# tile shower smell



## jaydevries (Jan 29, 2012)

what i see is a shower with improper or no water membrane under shower. you have 2 options in my opinion is first and best tear it out replace rotten wood treat with a mold killer " not just bleach " and start over. the second choice would be to find someone who can put a shower liner in ( bci ,liners direct, luxury bath, re bath, bath fitters, or bath planet )


----------



## oh'mike (Sep 18, 2009)

Post a shot of the shower itself----You have a failure there----might need replacing---


----------



## akilinski (Mar 5, 2013)

Here's a shower pic, and a close-up of the "hole".


----------



## oh'mike (Sep 18, 2009)

Oh,boy-------------I think you are in trouble-----How to build a shower - Building a shower pan with pre-sloped mortar bed, liner and curb.

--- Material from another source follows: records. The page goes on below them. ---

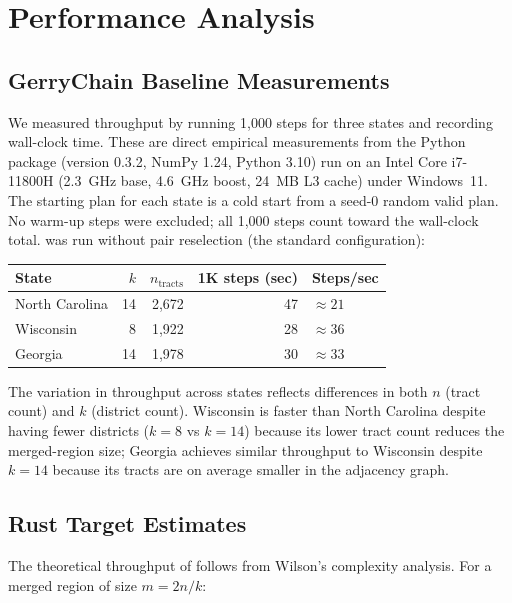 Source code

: \section{Performance Analysis}
\label{sec:performance}

\subsection{GerryChain Baseline Measurements}

We measured \gc{} throughput by running 1{,}000 \recom{} steps for
three states and recording wall-clock time.
These are direct empirical measurements from the \gc{} Python package
(version 0.3.2, NumPy 1.24, Python 3.10) run on an Intel Core i7-11800H
(2.3~GHz base, 4.6~GHz boost, 24~MB L3 cache) under Windows~11.
The starting plan for each state is a cold start from a seed-0 random
valid plan.
No warm-up steps were excluded; all 1{,}000 steps count toward the
wall-clock total.
\gc{} was run without pair reselection (the standard configuration):

\begin{center}
\begin{tabular}{lrrrl}
\toprule
State & $k$ & $n_{\text{tracts}}$ & 1K steps (sec) & Steps/sec \\
\midrule
North Carolina & 14 & 2{,}672 & 47 & $\approx 21$ \\
Wisconsin      &  8 & 1{,}922 & 28 & $\approx 36$ \\
Georgia        & 14 & 1{,}978 & 30 & $\approx 33$ \\
\bottomrule
\end{tabular}
\end{center}

The variation in throughput across states reflects differences in both
$n$ (tract count) and $k$ (district count).
Wisconsin is faster than North Carolina despite having fewer districts
($k=8$ vs $k=14$) because its lower tract count reduces the merged-region
size; Georgia achieves similar throughput to Wisconsin despite $k=14$
because its tracts are on average smaller in the adjacency graph.

\subsection{Rust Target Estimates}

The theoretical throughput of \re{} follows from Wilson's complexity
analysis.
For a merged region of size $m = 2n/k$:

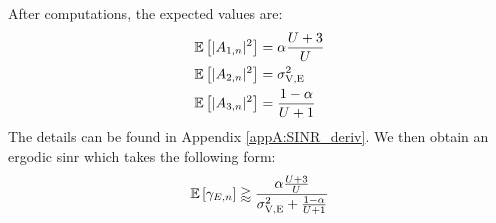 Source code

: After computations, the expected values are:
\begin{equation}
    \begin{split}
        &\mathbb{E} \left[|A_{1,n}|^2\right] = \alpha \frac{U+3}{U} \\
        &\mathbb{E} \left[|A_{2,n}|^2\right] = \sigma^2_{\text{V,E}}\\
        &\mathbb{E} \left[|A_{3,n}|^2\right] = \frac{1-\alpha}{U+1}
    \end{split}
    \label{eq:expected_eve_filt1}
\end{equation}
The details can be found in Appendix  \ref{appA:SINR_deriv}. We then obtain an ergodic \gls{sinr} which takes the following form:
\begin{equation}
    \mathbb{E} \left[\gamma_{E,n}\right] \gtrapprox \frac{\alpha \frac{U+3}{U}}{\sigma^2_{\text{V,E}} + \frac{1-\alpha}{U+1}}
    \label{eq:sinr_eve_filt1}
\end{equation}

I think you have an improperly installed liner------in which case you have a tear out.

do a flood test by plugging the drain with an inflatable plug---fill and let it sit for 24 hours.

If that hold water for 24 hours--start looking for a leak in the shower arm---or other water leak above the curb---

I don't think it will pass the flood test----sorry----


----------



## akilinski (Mar 5, 2013)

Thanks, Mike. Both times I plugged the drain to soak the floor, the shower floor was dry within hours...so that fails the test doesn't it?


----------



## oh'mike (Sep 18, 2009)

Yep----you have a leaker----sorry to be the bearer of bag news---

That link shows one method of shower building--

There are a couple of others---

The Schluter system and other like that use a surface membrane---very dependable--

Latacrete has Hydroban---another surface membrane ,but painted on---

You have a tear out----retire that shower until you can get it replaced----


----------



## jagans (Oct 21, 2012)

Get a Lawyer, and take a lot of pictures as the real tile people take the old one apart. All the work I see in your photos was done by a hack, plumbing, carpentry, and tile. What makes a paint manufacturer think they know how to remodel a bathroom?????

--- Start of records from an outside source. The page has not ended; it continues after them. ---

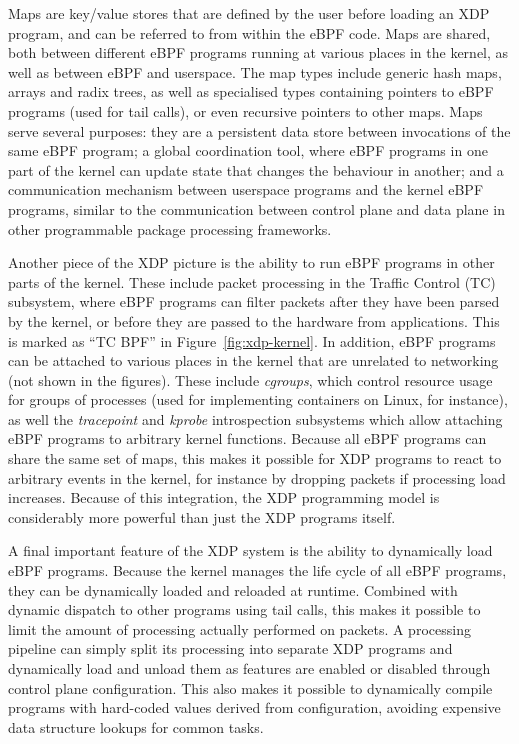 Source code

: \documentclass[10pt,sigconf]{acmart}
\begin{document}
%

Maps are key/value stores that are defined by the user before loading an XDP
program, and can be referred to from within the eBPF code. Maps are shared, both
between different eBPF programs running at various places in the kernel, as well
as between eBPF and userspace. The map types include generic hash maps, arrays
and radix trees, as well as specialised types containing pointers to eBPF
programs (used for tail calls), or even recursive pointers to other maps. Maps
serve several purposes: they are a persistent data store between invocations of
the same eBPF program; a global coordination tool, where eBPF programs in one
part of the kernel can update state that changes the behaviour in another; and a
communication mechanism between userspace programs and the kernel eBPF programs,
similar to the communication between control plane and data plane in other
programmable package processing frameworks.

Another piece of the XDP picture is the ability to run eBPF programs in other
parts of the kernel. These include packet processing in the Traffic Control (TC)
subsystem, where eBPF programs can filter packets after they have been parsed by
the kernel, or before they are passed to the hardware from applications. This is
marked as ``TC BPF'' in Figure~\ref{fig:xdp-kernel}. In addition, eBPF programs
can be attached to various places in the kernel that are unrelated to networking
(not shown in the figures). These include \emph{cgroups}, which control resource
usage for groups of processes (used for implementing containers on Linux, for
instance), as well the \emph{tracepoint} and \emph{kprobe} introspection
subsystems which allow attaching eBPF programs to arbitrary kernel functions.
Because all eBPF programs can share the same set of maps, this makes it possible
for XDP programs to react to arbitrary events in the kernel, for instance by
dropping packets if processing load increases. Because of this integration, the
XDP programming model is considerably more powerful than just the XDP programs
itself.

A final important feature of the XDP system is the ability to dynamically load
eBPF programs. Because the kernel manages the life cycle of all eBPF programs,
they can be dynamically loaded and reloaded at runtime. Combined with dynamic
dispatch to other programs using tail calls, this makes it possible to limit the
amount of processing actually performed on packets. A processing pipeline can
simply split its processing into separate XDP programs and dynamically load and
unload them as features are enabled or disabled through control plane
configuration. This also makes it possible to dynamically compile programs with
hard-coded values derived from configuration, avoiding expensive data structure
lookups for common tasks.
\end{document}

Missing grout should not matter a hoot to water tightness.


----------



## oh'mike (Sep 18, 2009)

That test you did was probably not exactly right---that pan has two drains--one above the tile and one below ,to drain the membrane----so an inflatable drain plug must be used to stop both drains.

That being said----you still have a leaker---I just wanted to tell you that to avoid being told you did the test wrong by the installer----

Some people should not build shower pans-----while not rocket science---they must be done correctly----


----------



## Ghostmaker (Mar 2, 2013)

Tear it out the original installer did not pan the shower correctly... Also sue the seller for not disclosing it. Contact your local code authority and see if permits were issued it will help if they hacked it all in without one.


----------



## akilinski (Mar 5, 2013)

Sherwin Williams' answer - The installer came by today and said the curb tile needed more of a slope, so they replaced some of the tile. He thought the curb was holding water. He also said the smell was probably because the shower is so enclosed and only has that 23" wide opening (i'm calling BS on this). This guy's english wasn't very good, so I let him do his thing - then i'll push for a tear out and re-do once this happens again in a couple days.


----------



## akilinski (Mar 5, 2013)

PS - where can I get an inflatable drain plug?


----------



## oh'mike (Sep 18, 2009)

Any plumbing supply house---tell them you are doing a flood test on a shower with a two inch drain---

Very common item-----


----------



## Ghostmaker (Mar 2, 2013)

Tear it out or one day you will fall through the floor.


----------